Comme les technologies requises pour atteindre l’objectif sont presque au point, elles n’auront probablement pas beaucoup d’impact sur les modes de vie des Canadiens. En fait, avec certaines technologies, on continuera d’utiliser des combustibles fossiles, mais les émissions seront réduites.

Toutefois, les changements obligés auront forcément un impact sur l’économie, car les sources d’énergie non émettrices de GES sont actuellement plus coûteuses que le charbon bon marché, le gaz naturel et même les produits pétroliers. Selon l’estimation utilisée dans le rapport du DPB, les revenus pourraient être réduits de 1 à 3 % par rapport à ce qu’ils seraient autrement selon l’estimation qu’en fait le DPB.

Ces estimations sont des moyennes pour l’ensemble des secteurs et des régions. Les résultats de chacun des secteurs et des régions seront fort différents vu la variation considérable de GES selon les sources d’émissions actuelles.

Ces estimations montrent également que toute mesure énergique visant à abaisser les émissions comporte des risques non négligeables qui se manifestent de deux façons : 1) un ensemble décousu de programmes de dépollution appliqués dans les différents secteurs et régions, qui risque d’entraîner des coûts inutilement élevés dans certains d’entre eux; 2) la disparité régionale des impacts qui pourrait affecter les efforts pancanadiens.
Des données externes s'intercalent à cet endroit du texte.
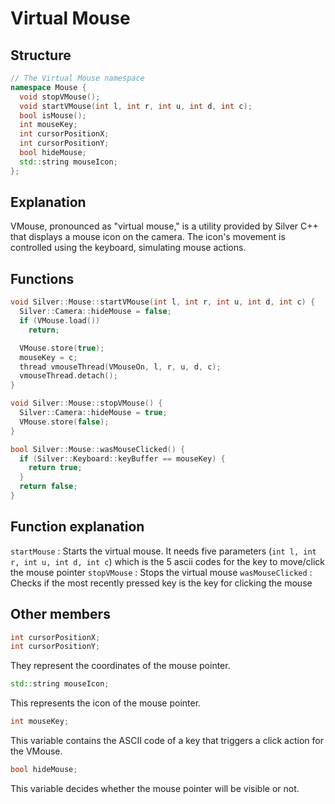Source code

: # Virtual Mouse
## Structure
```cpp
// The Virtual Mouse namespace
namespace Mouse {
  void stopVMouse();
  void startVMouse(int l, int r, int u, int d, int c);
  bool isMouse();
  int mouseKey;
  int cursorPositionX;
  int cursorPositionY;
  bool hideMouse;
  std::string mouseIcon;
};
```

## Explanation
VMouse, pronounced as "virtual mouse," is a utility provided by Silver C++ that displays a mouse icon on the camera. The icon's movement is controlled using the keyboard, simulating mouse actions.

## Functions
```cpp
void Silver::Mouse::startVMouse(int l, int r, int u, int d, int c) {
  Silver::Camera::hideMouse = false;
  if (VMouse.load())
    return;

  VMouse.store(true);
  mouseKey = c;
  thread vmouseThread(VMouseOn, l, r, u, d, c);
  vmouseThread.detach();
}

void Silver::Mouse::stopVMouse() {
  Silver::Camera::hideMouse = true;
  VMouse.store(false);
}

bool Silver::Mouse::wasMouseClicked() {
  if (Silver::Keyboard::keyBuffer == mouseKey) {
    return true;
  }
  return false;
}
```

## Function explanation
`startMouse` : Starts the virtual mouse. It needs five parameters (`int l, int r, int u, int d, int c`) which is the 5 ascii codes for the key to move/click the mouse pointer
`stopVMouse` : Stops the virtual mouse
`wasMouseClicked` : Checks if the most recently pressed key is the key for clicking the mouse

## Other members
```cpp
int cursorPositionX;
int cursorPositionY;
```
They represent the coordinates of the mouse pointer.

```cpp
std::string mouseIcon;
```
This represents the icon of the mouse pointer.

```cpp
int mouseKey;
```
This variable contains the ASCII code of a key that triggers a click action for the VMouse.

```cpp
bool hideMouse;
```
This variable decides whether the mouse pointer will be visible or not.
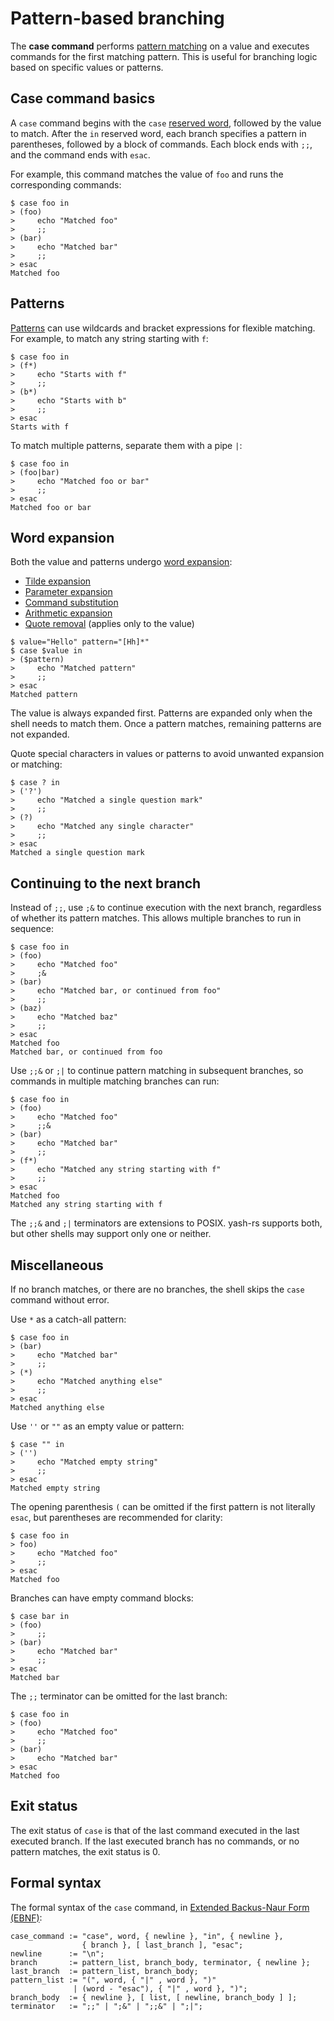 # Pattern-based branching

The **case command** performs [pattern matching](../../patterns.md) on a value and executes commands for the first matching pattern. This is useful for branching logic based on specific values or patterns.

## Case command basics

A `case` command begins with the `case` [reserved word](../words/keywords.md), followed by the value to match. After the `in` reserved word, each branch specifies a pattern in parentheses, followed by a block of commands. Each block ends with `;;`, and the command ends with `esac`.

For example, this command matches the value of `foo` and runs the corresponding commands:

```shell
$ case foo in
> (foo)
>     echo "Matched foo"
>     ;;
> (bar)
>     echo "Matched bar"
>     ;;
> esac
Matched foo
```

## Patterns

[Patterns](../../patterns.md) can use wildcards and bracket expressions for flexible matching. For example, to match any string starting with `f`:

```shell
$ case foo in
> (f*)
>     echo "Starts with f"
>     ;;
> (b*)
>     echo "Starts with b"
>     ;;
> esac
Starts with f
```

To match multiple patterns, separate them with a pipe `|`:

```shell
$ case foo in
> (foo|bar)
>     echo "Matched foo or bar"
>     ;;
> esac
Matched foo or bar
```

## Word expansion

Both the value and patterns undergo [word expansion](../words/index.html#word-expansion):

- [Tilde expansion](../words/tilde.md)
- [Parameter expansion](../words/parameters.md)
- [Command substitution](../words/command_substitution.md)
- [Arithmetic expansion](../words/arithmetic.md)
- [Quote removal](../words/quoting.md#quote-removal) (applies only to the value)

```shell
$ value="Hello" pattern="[Hh]*"
$ case $value in
> ($pattern)
>     echo "Matched pattern"
>     ;;
> esac
Matched pattern
```

The value is always expanded first. Patterns are expanded only when the shell needs to match them. Once a pattern matches, remaining patterns are not expanded.

Quote special characters in values or patterns to avoid unwanted expansion or matching:

```shell
$ case ? in
> ('?')
>     echo "Matched a single question mark"
>     ;;
> (?)
>     echo "Matched any single character"
>     ;;
> esac
Matched a single question mark
```

## Continuing to the next branch

Instead of `;;`, use `;&` to continue execution with the next branch, regardless of whether its pattern matches. This allows multiple branches to run in sequence:

```shell
$ case foo in
> (foo)
>     echo "Matched foo"
>     ;&
> (bar)
>     echo "Matched bar, or continued from foo"
>     ;;
> (baz)
>     echo "Matched baz"
>     ;;
> esac
Matched foo
Matched bar, or continued from foo
```

Use `;;&` or `;|` to continue pattern matching in subsequent branches, so commands in multiple matching branches can run:

```shell
$ case foo in
> (foo)
>     echo "Matched foo"
>     ;;&
> (bar)
>     echo "Matched bar"
>     ;;
> (f*)
>     echo "Matched any string starting with f"
>     ;;
> esac
Matched foo
Matched any string starting with f
```

The `;;&` and `;|` terminators are extensions to POSIX. yash-rs supports both, but other shells may support only one or neither.

## Miscellaneous

If no branch matches, or there are no branches, the shell skips the `case` command without error.

Use `*` as a catch-all pattern:

```shell
$ case foo in
> (bar)
>     echo "Matched bar"
>     ;;
> (*)
>     echo "Matched anything else"
>     ;;
> esac
Matched anything else
```

Use `''` or `""` as an empty value or pattern:

```shell
$ case "" in
> ('')
>     echo "Matched empty string"
>     ;;
> esac
Matched empty string
```

The opening parenthesis `(` can be omitted if the first pattern is not literally `esac`, but parentheses are recommended for clarity:

```shell
$ case foo in
> foo)
>     echo "Matched foo"
>     ;;
> esac
Matched foo
```

Branches can have empty command blocks:

```shell
$ case bar in
> (foo)
>     ;;
> (bar)
>     echo "Matched bar"
>     ;;
> esac
Matched bar
```

The `;;` terminator can be omitted for the last branch:

```shell
$ case foo in
> (foo)
>     echo "Matched foo"
>     ;;
> (bar)
>     echo "Matched bar"
> esac
Matched foo
```

## Exit status

The exit status of `case` is that of the last command executed in the last executed branch. If the last executed branch has no commands, or no pattern matches, the exit status is 0.

## Formal syntax

The formal syntax of the `case` command, in [Extended Backus-Naur Form (EBNF)](https://en.wikipedia.org/wiki/Extended_Backus%E2%80%93Naur_form):

```ebnf
case_command := "case", word, { newline }, "in", { newline },
                { branch }, [ last_branch ], "esac";
newline      := "\n";
branch       := pattern_list, branch_body, terminator, { newline };
last_branch  := pattern_list, branch_body;
pattern_list := "(", word, { "|" , word }, ")"
              | (word - "esac"), { "|" , word }, ")";
branch_body  := { newline }, [ list, [ newline, branch_body ] ];
terminator   := ";;" | ";&" | ";;&" | ";|";
```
De plus, les mesures existantes comme la réglementation du charbon et l’amélioration future de l’auto-efficience sont assorties de prix implicites du carbone; l’adoption de nouvelles mesures dont la taxe sur le carbone sans qu’il en soit tenu compte adéquatement fera augmenter les coûts totaux parce que les secteurs assujettis à la réglementation devront assumer des coûts additionnels.